Scenario 3: Intermittent Communication Loss

A 2020 crossover has intermittent U-codes that come and go, customer complaint of random warning lights. Resistance and bias voltage check out when the vehicle is cold in the shop. Connect a scope and drive the vehicle — when it warms up, the waveform starts showing ringing and noise on both channels. The problem is a high-resistance splice in the CAN bus harness that expands under heat and intermittently opens the circuit. No code, no obvious failure in the shop — you only catch it with a scope under operating conditions.

The Bottom Line on CAN Bus Diagnostics

CAN bus is not complicated once you understand what it's trying to do.
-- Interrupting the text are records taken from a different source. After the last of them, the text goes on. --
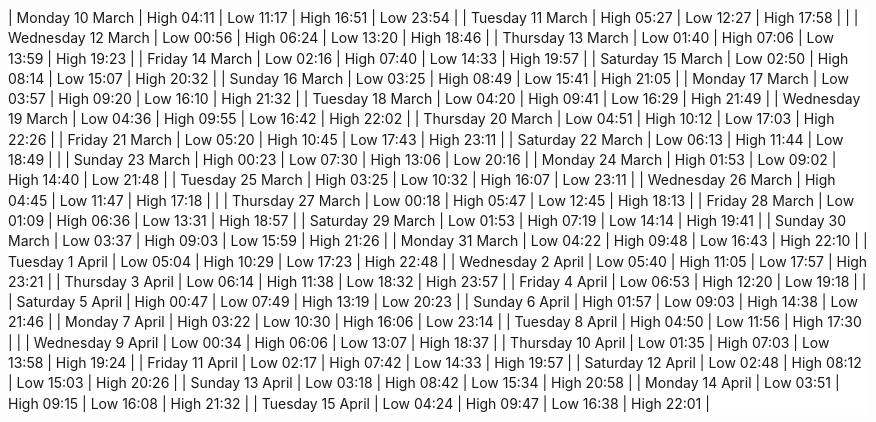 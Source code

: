 | Monday 10 March | High 04:11 | Low 11:17 | High 16:51 | Low 23:54 | 
| Tuesday 11 March | High 05:27 | Low 12:27 | High 17:58 |  | 
| Wednesday 12 March | Low 00:56 | High 06:24 | Low 13:20 | High 18:46 | 
| Thursday 13 March | Low 01:40 | High 07:06 | Low 13:59 | High 19:23 | 
| Friday 14 March | Low 02:16 | High 07:40 | Low 14:33 | High 19:57 | 
| Saturday 15 March | Low 02:50 | High 08:14 | Low 15:07 | High 20:32 | 
| Sunday 16 March | Low 03:25 | High 08:49 | Low 15:41 | High 21:05 | 
| Monday 17 March | Low 03:57 | High 09:20 | Low 16:10 | High 21:32 | 
| Tuesday 18 March | Low 04:20 | High 09:41 | Low 16:29 | High 21:49 | 
| Wednesday 19 March | Low 04:36 | High 09:55 | Low 16:42 | High 22:02 | 
| Thursday 20 March | Low 04:51 | High 10:12 | Low 17:03 | High 22:26 | 
| Friday 21 March | Low 05:20 | High 10:45 | Low 17:43 | High 23:11 | 
| Saturday 22 March | Low 06:13 | High 11:44 | Low 18:49 |  | 
| Sunday 23 March | High 00:23 | Low 07:30 | High 13:06 | Low 20:16 | 
| Monday 24 March | High 01:53 | Low 09:02 | High 14:40 | Low 21:48 | 
| Tuesday 25 March | High 03:25 | Low 10:32 | High 16:07 | Low 23:11 | 
| Wednesday 26 March | High 04:45 | Low 11:47 | High 17:18 |  | 
| Thursday 27 March | Low 00:18 | High 05:47 | Low 12:45 | High 18:13 | 
| Friday 28 March | Low 01:09 | High 06:36 | Low 13:31 | High 18:57 | 
| Saturday 29 March | Low 01:53 | High 07:19 | Low 14:14 | High 19:41 | 
| Sunday 30 March | Low 03:37 | High 09:03 | Low 15:59 | High 21:26 | 
| Monday 31 March | Low 04:22 | High 09:48 | Low 16:43 | High 22:10 | 
| Tuesday 1 April | Low 05:04 | High 10:29 | Low 17:23 | High 22:48 | 
| Wednesday 2 April | Low 05:40 | High 11:05 | Low 17:57 | High 23:21 | 
| Thursday 3 April | Low 06:14 | High 11:38 | Low 18:32 | High 23:57 | 
| Friday 4 April | Low 06:53 | High 12:20 | Low 19:18 |  | 
| Saturday 5 April | High 00:47 | Low 07:49 | High 13:19 | Low 20:23 | 
| Sunday 6 April | High 01:57 | Low 09:03 | High 14:38 | Low 21:46 | 
| Monday 7 April | High 03:22 | Low 10:30 | High 16:06 | Low 23:14 | 
| Tuesday 8 April | High 04:50 | Low 11:56 | High 17:30 |  | 
| Wednesday 9 April | Low 00:34 | High 06:06 | Low 13:07 | High 18:37 | 
| Thursday 10 April | Low 01:35 | High 07:03 | Low 13:58 | High 19:24 | 
| Friday 11 April | Low 02:17 | High 07:42 | Low 14:33 | High 19:57 | 
| Saturday 12 April | Low 02:48 | High 08:12 | Low 15:03 | High 20:26 | 
| Sunday 13 April | Low 03:18 | High 08:42 | Low 15:34 | High 20:58 | 
| Monday 14 April | Low 03:51 | High 09:15 | Low 16:08 | High 21:32 | 
| Tuesday 15 April | Low 04:24 | High 09:47 | Low 16:38 | High 22:01 |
Two wires, a differential signal, and 120-ohm resistors at each end. Your three measurements — resistance at the DLC, bias voltage with key on, and waveform quality on the scope — cover the majority of what you need to know about the health of the bus before you start pulling connectors.

Read the U-codes first and read all of them. Multiple U-codes across multiple modules point to the network. A single U-code points to a specific module. Use the half-split method to find the bad actor efficiently. And always verify your repair with a scope — a measurement that looks right on a DVOM can still look wrong on an oscilloscope, and the scope doesn't lie.

CAN bus problems are fixable. They just require a process.